- **PROVIDED RECORDS**

☆ ☆ ☆

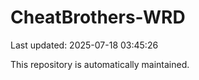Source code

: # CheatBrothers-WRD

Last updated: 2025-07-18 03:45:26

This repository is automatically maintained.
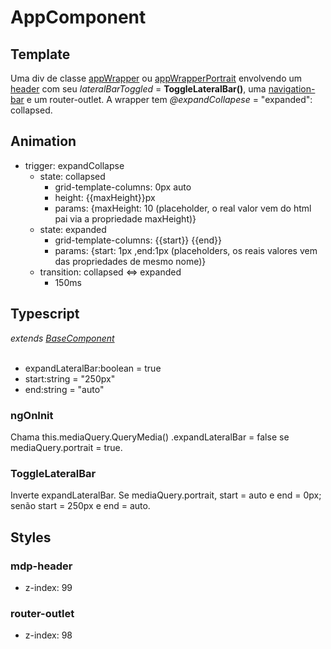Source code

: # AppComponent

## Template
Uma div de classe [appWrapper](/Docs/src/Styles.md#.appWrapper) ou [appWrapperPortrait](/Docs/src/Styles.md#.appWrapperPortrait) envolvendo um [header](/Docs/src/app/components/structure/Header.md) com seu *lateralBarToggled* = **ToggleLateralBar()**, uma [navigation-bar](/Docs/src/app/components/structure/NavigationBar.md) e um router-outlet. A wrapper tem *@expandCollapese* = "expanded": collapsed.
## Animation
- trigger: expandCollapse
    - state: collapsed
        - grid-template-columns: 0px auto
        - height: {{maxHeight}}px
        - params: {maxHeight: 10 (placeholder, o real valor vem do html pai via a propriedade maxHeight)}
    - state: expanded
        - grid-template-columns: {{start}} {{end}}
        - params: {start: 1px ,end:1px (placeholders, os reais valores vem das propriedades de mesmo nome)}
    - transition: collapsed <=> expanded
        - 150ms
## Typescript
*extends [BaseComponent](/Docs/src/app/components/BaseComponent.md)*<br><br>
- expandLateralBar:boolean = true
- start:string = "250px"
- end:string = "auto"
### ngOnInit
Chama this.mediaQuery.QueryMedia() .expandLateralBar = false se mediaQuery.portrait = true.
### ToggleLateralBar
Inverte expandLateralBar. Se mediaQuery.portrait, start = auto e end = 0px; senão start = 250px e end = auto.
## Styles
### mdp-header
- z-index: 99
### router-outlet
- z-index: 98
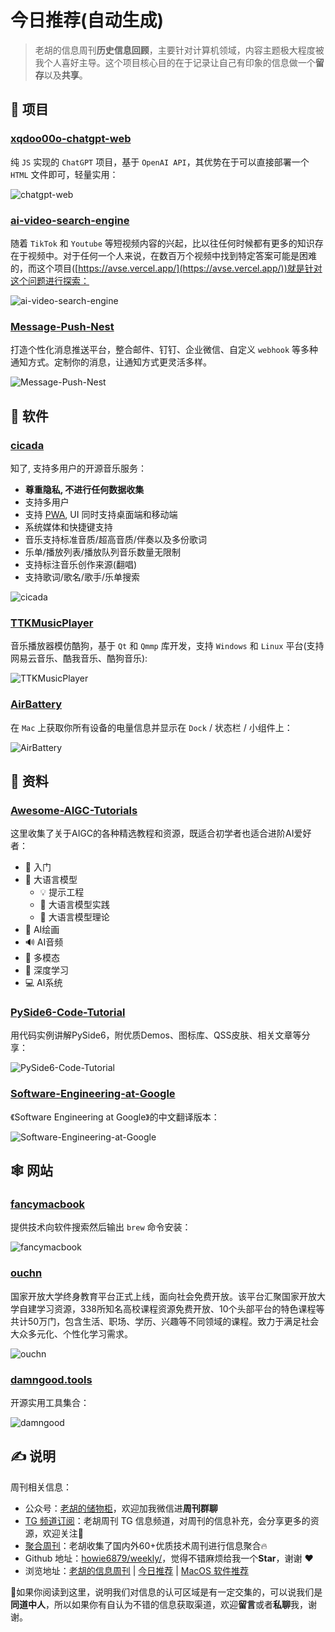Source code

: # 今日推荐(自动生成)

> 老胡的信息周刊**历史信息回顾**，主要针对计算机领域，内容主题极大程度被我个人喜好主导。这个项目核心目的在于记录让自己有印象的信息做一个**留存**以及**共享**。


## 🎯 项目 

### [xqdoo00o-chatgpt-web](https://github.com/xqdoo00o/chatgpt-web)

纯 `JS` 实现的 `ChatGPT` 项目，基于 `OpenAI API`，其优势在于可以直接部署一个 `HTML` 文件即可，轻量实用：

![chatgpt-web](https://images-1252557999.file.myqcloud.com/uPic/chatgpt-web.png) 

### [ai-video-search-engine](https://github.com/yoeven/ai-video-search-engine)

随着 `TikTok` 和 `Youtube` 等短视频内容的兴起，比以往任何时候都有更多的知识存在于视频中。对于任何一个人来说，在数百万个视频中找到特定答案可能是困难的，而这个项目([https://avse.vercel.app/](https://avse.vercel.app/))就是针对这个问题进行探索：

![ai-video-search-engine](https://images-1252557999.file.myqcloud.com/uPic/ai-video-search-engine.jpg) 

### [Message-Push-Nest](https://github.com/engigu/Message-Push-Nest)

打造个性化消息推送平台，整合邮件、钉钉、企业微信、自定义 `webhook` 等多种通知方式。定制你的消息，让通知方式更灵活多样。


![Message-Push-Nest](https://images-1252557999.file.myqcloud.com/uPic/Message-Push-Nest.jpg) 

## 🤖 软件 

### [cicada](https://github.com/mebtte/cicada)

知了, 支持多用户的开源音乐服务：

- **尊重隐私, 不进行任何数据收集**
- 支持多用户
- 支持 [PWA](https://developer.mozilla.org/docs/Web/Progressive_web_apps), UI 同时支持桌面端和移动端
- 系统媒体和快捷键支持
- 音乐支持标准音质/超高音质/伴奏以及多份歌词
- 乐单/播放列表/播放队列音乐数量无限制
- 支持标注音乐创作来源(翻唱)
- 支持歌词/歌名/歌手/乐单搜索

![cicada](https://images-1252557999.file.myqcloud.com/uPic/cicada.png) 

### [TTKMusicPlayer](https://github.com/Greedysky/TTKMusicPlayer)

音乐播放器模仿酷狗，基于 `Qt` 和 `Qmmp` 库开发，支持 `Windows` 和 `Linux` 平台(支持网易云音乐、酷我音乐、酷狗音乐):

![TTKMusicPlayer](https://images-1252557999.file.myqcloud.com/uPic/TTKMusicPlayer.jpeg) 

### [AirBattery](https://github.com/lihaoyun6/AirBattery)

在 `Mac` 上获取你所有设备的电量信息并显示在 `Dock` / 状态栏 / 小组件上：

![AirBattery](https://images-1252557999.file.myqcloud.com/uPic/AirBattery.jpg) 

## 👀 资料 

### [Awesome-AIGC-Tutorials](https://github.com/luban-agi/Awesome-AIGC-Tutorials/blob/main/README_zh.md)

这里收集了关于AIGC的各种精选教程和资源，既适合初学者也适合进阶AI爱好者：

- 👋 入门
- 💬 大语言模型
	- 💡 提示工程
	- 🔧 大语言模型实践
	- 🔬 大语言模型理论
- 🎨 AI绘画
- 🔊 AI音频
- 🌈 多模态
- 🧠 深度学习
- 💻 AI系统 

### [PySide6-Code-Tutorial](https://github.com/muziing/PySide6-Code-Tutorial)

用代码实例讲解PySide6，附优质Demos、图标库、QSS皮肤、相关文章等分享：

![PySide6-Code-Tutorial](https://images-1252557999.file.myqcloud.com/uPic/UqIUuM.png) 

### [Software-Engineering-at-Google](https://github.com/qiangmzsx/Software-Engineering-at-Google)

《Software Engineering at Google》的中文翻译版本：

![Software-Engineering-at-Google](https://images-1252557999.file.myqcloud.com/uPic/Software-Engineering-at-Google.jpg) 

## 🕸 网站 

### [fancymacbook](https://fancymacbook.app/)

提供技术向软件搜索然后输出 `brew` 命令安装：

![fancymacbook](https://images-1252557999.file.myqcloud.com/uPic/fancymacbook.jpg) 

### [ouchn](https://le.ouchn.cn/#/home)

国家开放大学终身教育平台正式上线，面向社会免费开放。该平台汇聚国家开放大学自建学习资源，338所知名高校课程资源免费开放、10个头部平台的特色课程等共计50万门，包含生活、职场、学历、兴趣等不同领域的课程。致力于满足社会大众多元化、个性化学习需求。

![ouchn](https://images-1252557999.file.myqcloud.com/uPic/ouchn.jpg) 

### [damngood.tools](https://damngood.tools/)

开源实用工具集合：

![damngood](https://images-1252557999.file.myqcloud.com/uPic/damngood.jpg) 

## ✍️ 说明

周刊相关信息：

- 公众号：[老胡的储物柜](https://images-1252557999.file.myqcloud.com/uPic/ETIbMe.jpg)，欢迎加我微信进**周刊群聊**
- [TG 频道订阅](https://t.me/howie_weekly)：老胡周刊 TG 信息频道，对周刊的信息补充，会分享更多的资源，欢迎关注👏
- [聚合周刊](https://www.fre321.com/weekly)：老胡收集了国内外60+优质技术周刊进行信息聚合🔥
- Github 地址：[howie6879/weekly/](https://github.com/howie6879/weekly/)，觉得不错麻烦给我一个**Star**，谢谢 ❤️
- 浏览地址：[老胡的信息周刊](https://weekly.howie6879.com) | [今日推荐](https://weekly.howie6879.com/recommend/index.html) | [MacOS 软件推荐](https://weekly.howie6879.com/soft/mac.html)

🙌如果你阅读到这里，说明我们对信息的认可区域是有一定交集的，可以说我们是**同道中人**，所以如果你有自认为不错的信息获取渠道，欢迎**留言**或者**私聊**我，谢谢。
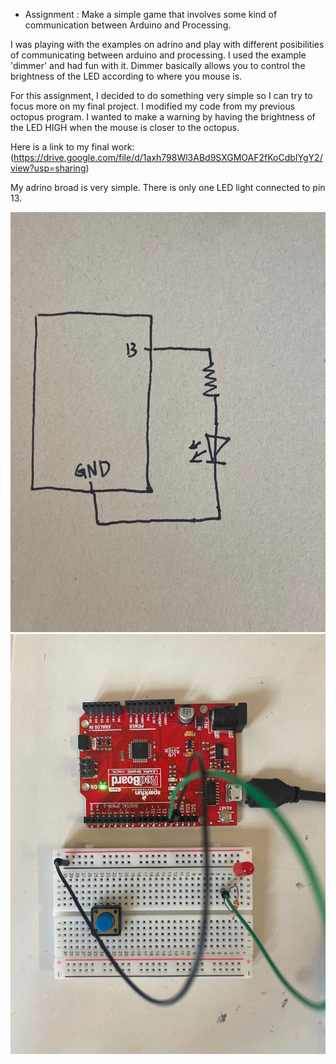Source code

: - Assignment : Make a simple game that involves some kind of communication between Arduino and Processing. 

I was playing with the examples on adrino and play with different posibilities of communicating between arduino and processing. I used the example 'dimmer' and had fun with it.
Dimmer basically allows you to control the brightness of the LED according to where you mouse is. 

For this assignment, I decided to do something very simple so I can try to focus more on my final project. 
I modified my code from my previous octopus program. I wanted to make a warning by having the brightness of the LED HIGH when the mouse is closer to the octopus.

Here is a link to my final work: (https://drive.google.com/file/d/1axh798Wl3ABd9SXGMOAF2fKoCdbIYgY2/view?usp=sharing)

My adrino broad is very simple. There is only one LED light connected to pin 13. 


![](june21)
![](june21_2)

☆ ☆ ☆

- **DESCRIPTION OF THE TASK**
Would you give again, exactly, the lines in the data above that run from the line containing "- 🔧 大语言模型实践" to the line containing "For this assignment, I"? Include both ends and no pictures.

- **ANSWER TO THE PROBLEM**
	- 🔧 大语言模型实践
	- 🔬 大语言模型理论
- 🎨 AI绘画
- 🔊 AI音频
- 🌈 多模态
- 🧠 深度学习
- 💻 AI系统 

### [PySide6-Code-Tutorial](https://github.com/muziing/PySide6-Code-Tutorial)

用代码实例讲解PySide6，附优质Demos、图标库、QSS皮肤、相关文章等分享：

![PySide6-Code-Tutorial](https://images-1252557999.file.myqcloud.com/uPic/UqIUuM.png) 

### [Software-Engineering-at-Google](https://github.com/qiangmzsx/Software-Engineering-at-Google)

《Software Engineering at Google》的中文翻译版本：

![Software-Engineering-at-Google](https://images-1252557999.file.myqcloud.com/uPic/Software-Engineering-at-Google.jpg) 

## 🕸 网站 

### [fancymacbook](https://fancymacbook.app/)

提供技术向软件搜索然后输出 `brew` 命令安装：

![fancymacbook](https://images-1252557999.file.myqcloud.com/uPic/fancymacbook.jpg) 

### [ouchn](https://le.ouchn.cn/#/home)

国家开放大学终身教育平台正式上线，面向社会免费开放。该平台汇聚国家开放大学自建学习资源，338所知名高校课程资源免费开放、10个头部平台的特色课程等共计50万门，包含生活、职场、学历、兴趣等不同领域的课程。致力于满足社会大众多元化、个性化学习需求。

![ouchn](https://images-1252557999.file.myqcloud.com/uPic/ouchn.jpg) 

### [damngood.tools](https://damngood.tools/)

开源实用工具集合：

![damngood](https://images-1252557999.file.myqcloud.com/uPic/damngood.jpg) 

## ✍️ 说明

周刊相关信息：

- 公众号：[老胡的储物柜](https://images-1252557999.file.myqcloud.com/uPic/ETIbMe.jpg)，欢迎加我微信进**周刊群聊**
- [TG 频道订阅](https://t.me/howie_weekly)：老胡周刊 TG 信息频道，对周刊的信息补充，会分享更多的资源，欢迎关注👏
- [聚合周刊](https://www.fre321.com/weekly)：老胡收集了国内外60+优质技术周刊进行信息聚合🔥
- Github 地址：[howie6879/weekly/](https://github.com/howie6879/weekly/)，觉得不错麻烦给我一个**Star**，谢谢 ❤️
- 浏览地址：[老胡的信息周刊](https://weekly.howie6879.com) | [今日推荐](https://weekly.howie6879.com/recommend/index.html) | [MacOS 软件推荐](https://weekly.howie6879.com/soft/mac.html)

🙌如果你阅读到这里，说明我们对信息的认可区域是有一定交集的，可以说我们是**同道中人**，所以如果你有自认为不错的信息获取渠道，欢迎**留言**或者**私聊**我，谢谢。
Source code

: - Assignment : Make a simple game that involves some kind of communication between Arduino and Processing. 

I was playing with the examples on adrino and play with different posibilities of communicating between arduino and processing. I used the example 'dimmer' and had fun with it.
Dimmer basically allows you to control the brightness of the LED according to where you mouse is. 

For this assignment, I decided to do something very simple so I can try to focus more on my final project. 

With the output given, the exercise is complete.